[Dataset excerpts]
○ ○ ○ ○ ○
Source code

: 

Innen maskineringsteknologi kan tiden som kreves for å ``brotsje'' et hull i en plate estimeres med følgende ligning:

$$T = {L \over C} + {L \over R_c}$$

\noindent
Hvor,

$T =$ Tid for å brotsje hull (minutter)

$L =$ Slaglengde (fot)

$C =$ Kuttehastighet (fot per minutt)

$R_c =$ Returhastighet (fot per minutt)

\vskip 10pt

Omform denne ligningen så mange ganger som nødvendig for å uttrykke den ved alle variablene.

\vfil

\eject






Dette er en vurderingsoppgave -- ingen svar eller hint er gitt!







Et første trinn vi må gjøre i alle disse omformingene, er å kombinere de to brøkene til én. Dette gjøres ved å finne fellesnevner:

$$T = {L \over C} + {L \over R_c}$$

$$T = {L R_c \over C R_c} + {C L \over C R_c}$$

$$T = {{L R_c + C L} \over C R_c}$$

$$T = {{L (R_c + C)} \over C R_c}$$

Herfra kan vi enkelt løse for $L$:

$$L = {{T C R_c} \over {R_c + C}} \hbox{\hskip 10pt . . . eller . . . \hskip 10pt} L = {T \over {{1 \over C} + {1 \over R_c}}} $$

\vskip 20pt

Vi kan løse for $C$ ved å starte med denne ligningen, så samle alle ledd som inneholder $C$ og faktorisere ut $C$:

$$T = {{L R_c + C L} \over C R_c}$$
○ ○ ○ ○ ○
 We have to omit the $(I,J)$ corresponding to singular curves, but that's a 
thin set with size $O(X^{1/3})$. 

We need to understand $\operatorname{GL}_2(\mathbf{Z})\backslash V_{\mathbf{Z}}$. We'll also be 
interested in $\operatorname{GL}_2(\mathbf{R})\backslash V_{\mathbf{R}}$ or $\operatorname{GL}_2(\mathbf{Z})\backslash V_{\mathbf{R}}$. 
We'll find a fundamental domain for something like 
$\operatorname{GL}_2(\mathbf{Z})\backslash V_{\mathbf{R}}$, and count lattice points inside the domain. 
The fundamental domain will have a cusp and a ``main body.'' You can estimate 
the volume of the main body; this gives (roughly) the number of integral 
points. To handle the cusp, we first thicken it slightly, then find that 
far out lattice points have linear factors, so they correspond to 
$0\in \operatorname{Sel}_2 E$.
○ ○ ○ ○ ○
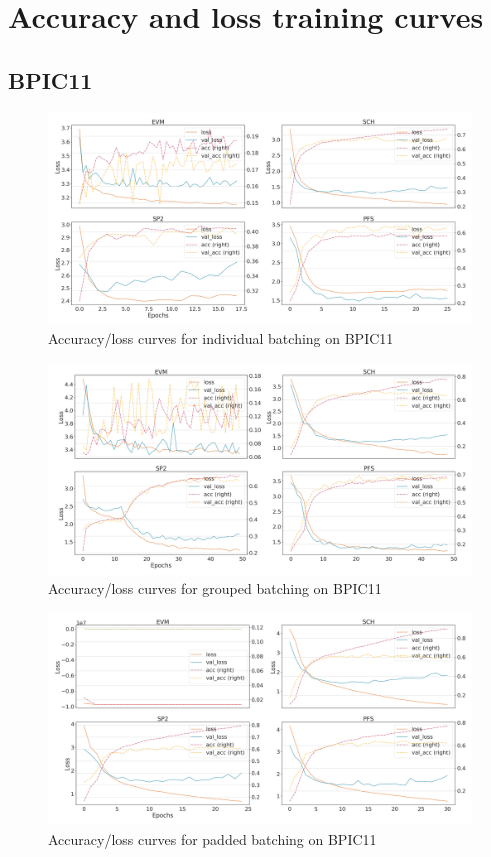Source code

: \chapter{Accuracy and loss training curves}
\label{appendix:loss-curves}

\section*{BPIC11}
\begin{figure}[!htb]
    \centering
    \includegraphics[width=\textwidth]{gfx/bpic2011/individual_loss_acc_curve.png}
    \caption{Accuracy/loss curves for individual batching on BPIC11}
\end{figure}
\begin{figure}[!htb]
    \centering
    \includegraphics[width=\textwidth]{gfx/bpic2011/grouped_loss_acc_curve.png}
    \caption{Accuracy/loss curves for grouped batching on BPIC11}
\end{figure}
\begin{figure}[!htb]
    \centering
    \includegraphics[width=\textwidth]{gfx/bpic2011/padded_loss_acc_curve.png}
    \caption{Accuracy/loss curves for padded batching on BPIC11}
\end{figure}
○ ○ ○ ○ ○
Aim of the task
Wherever a line of the data above contains "operatorname", copy that line.

Written reply
We need to understand $\operatorname{GL}_2(\mathbf{Z})\backslash V_{\mathbf{Z}}$. We'll also be 
interested in $\operatorname{GL}_2(\mathbf{R})\backslash V_{\mathbf{R}}$ or $\operatorname{GL}_2(\mathbf{Z})\backslash V_{\mathbf{R}}$. 
$\operatorname{GL}_2(\mathbf{Z})\backslash V_{\mathbf{R}}$, and count lattice points inside the domain. 
$0\in \operatorname{Sel}_2 E$.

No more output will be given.